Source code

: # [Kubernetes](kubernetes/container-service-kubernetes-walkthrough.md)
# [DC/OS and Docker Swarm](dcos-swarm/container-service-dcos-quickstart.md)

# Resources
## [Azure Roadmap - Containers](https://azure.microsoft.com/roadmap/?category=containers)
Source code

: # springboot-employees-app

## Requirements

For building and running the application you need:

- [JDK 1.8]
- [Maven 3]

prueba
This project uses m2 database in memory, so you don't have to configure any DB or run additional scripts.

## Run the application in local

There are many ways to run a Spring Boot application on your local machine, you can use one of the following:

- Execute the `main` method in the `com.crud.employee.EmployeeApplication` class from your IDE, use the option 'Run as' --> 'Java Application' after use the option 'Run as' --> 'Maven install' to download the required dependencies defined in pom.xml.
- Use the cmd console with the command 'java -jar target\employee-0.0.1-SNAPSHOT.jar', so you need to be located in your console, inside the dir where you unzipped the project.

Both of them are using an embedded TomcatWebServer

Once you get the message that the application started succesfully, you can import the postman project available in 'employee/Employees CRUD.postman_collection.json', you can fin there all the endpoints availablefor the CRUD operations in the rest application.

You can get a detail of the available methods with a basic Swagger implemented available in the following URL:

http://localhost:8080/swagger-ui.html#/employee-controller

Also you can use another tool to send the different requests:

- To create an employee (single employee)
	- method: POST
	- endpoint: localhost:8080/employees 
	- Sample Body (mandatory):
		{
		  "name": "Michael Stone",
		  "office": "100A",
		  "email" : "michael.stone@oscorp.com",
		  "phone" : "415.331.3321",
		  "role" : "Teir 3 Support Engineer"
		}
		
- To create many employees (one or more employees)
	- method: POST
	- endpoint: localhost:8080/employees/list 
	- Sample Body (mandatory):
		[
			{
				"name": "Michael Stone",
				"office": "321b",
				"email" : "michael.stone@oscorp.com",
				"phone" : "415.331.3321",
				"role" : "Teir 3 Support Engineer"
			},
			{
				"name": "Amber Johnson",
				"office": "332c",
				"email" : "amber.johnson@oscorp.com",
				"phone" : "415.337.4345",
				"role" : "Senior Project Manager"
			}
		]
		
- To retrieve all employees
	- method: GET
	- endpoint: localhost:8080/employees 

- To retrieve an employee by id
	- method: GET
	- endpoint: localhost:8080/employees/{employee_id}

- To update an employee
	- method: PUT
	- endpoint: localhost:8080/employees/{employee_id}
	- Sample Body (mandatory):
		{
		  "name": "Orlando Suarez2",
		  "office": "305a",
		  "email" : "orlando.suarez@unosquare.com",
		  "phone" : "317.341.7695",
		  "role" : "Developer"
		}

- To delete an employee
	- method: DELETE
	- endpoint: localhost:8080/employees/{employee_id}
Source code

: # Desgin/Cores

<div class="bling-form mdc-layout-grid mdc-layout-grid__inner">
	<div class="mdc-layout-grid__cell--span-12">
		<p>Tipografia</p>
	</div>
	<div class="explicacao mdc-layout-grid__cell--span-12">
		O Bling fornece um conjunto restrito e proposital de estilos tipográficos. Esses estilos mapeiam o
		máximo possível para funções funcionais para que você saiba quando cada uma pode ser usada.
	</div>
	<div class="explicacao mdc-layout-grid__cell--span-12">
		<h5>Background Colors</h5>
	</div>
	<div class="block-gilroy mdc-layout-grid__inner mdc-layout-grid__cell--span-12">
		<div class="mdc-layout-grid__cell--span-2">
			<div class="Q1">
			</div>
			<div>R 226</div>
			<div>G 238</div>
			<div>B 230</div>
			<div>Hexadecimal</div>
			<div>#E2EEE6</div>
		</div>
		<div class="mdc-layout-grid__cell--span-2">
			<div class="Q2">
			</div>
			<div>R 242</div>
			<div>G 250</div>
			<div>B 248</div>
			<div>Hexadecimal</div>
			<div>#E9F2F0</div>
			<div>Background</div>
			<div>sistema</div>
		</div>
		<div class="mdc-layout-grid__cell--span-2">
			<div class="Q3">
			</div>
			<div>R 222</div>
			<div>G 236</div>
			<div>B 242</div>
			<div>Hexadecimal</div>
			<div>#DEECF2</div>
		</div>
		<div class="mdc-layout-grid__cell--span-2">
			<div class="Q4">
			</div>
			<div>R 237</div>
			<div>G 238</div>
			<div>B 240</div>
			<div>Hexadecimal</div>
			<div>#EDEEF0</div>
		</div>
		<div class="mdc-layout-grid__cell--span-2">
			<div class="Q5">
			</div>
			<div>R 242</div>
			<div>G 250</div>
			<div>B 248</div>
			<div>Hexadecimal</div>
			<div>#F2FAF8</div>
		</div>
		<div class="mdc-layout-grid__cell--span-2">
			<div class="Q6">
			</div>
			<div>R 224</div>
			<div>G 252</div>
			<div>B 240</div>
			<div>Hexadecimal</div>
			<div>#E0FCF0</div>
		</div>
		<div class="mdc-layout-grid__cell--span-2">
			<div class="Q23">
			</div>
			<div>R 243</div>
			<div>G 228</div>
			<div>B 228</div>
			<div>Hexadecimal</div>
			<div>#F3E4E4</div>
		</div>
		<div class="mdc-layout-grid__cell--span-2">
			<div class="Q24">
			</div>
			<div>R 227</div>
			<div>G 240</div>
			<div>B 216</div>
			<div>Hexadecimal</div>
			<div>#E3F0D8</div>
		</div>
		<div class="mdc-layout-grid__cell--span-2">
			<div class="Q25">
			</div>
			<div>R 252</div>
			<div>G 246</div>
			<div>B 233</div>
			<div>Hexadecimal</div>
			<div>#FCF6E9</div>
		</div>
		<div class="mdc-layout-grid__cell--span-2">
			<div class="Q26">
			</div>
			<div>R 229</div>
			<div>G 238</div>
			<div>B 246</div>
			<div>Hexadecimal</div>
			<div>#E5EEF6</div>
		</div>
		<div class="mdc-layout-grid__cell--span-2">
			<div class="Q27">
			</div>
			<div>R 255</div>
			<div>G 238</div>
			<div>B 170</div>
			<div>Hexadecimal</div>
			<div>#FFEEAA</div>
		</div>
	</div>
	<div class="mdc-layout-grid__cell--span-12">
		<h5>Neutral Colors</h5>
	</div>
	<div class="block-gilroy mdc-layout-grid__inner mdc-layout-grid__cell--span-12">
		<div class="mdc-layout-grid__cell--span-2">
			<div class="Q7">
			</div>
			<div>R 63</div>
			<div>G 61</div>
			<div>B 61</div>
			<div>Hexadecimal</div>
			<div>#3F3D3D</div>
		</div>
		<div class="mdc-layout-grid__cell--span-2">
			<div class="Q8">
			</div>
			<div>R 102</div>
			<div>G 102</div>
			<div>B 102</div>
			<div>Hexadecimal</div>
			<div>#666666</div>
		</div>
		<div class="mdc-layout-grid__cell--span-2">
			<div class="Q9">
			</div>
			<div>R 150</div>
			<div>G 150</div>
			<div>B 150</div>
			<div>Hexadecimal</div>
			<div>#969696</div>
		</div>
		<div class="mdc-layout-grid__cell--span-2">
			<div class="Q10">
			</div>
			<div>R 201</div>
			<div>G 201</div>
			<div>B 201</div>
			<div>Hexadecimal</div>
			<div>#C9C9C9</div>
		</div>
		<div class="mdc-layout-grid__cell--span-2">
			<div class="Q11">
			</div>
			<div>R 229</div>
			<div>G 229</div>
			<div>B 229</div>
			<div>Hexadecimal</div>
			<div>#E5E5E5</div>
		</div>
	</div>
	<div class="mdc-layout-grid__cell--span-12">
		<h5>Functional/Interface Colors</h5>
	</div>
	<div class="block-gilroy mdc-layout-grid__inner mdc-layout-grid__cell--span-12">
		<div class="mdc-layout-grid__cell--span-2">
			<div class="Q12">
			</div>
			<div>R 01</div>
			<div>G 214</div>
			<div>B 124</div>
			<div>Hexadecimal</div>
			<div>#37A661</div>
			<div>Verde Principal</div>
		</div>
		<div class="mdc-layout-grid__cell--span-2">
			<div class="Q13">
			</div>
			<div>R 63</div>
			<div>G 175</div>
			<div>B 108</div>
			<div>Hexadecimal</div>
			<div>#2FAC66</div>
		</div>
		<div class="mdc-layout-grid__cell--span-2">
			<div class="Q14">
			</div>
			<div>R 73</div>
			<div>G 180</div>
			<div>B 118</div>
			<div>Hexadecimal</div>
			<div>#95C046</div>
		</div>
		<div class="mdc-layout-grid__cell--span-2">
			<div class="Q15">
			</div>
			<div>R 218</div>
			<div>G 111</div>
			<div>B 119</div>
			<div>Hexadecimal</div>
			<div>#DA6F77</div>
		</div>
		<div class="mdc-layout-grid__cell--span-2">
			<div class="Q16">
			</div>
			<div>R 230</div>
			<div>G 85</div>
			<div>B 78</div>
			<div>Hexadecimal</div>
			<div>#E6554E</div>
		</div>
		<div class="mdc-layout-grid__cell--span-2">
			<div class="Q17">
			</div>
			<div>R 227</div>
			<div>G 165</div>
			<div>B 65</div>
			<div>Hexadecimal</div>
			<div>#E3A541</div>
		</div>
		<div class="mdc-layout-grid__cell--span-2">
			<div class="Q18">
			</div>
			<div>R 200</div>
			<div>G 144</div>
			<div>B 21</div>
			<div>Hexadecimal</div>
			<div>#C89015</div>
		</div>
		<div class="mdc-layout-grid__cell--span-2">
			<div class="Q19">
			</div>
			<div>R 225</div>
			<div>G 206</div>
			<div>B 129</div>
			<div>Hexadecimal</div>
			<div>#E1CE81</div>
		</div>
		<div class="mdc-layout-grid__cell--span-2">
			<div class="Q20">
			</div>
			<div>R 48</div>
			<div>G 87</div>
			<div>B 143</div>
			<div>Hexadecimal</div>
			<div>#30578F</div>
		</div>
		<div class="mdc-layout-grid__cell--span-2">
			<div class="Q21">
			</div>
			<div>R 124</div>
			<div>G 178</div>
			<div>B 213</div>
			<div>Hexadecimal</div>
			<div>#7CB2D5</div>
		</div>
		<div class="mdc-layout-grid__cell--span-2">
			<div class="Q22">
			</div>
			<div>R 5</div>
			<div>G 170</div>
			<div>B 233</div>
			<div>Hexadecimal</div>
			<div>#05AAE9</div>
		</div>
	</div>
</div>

■ What to work on:
Produce an exact transcription of the lines from the one containing "<div>G 144</div>" through the end of the records, both included, and no other lines.

■ Solution:
			<div>G 144</div>
			<div>B 21</div>
			<div>Hexadecimal</div>
			<div>#C89015</div>
		</div>
		<div class="mdc-layout-grid__cell--span-2">
			<div class="Q19">
			</div>
			<div>R 225</div>
			<div>G 206</div>
			<div>B 129</div>
			<div>Hexadecimal</div>
			<div>#E1CE81</div>
		</div>
		<div class="mdc-layout-grid__cell--span-2">
			<div class="Q20">
			</div>
			<div>R 48</div>
			<div>G 87</div>
			<div>B 143</div>
			<div>Hexadecimal</div>
			<div>#30578F</div>
		</div>
		<div class="mdc-layout-grid__cell--span-2">
			<div class="Q21">
			</div>
			<div>R 124</div>
			<div>G 178</div>
			<div>B 213</div>
			<div>Hexadecimal</div>
			<div>#7CB2D5</div>
		</div>
		<div class="mdc-layout-grid__cell--span-2">
			<div class="Q22">
			</div>
			<div>R 5</div>
			<div>G 170</div>
			<div>B 233</div>
			<div>Hexadecimal</div>
			<div>#05AAE9</div>
		</div>
	</div>
</div>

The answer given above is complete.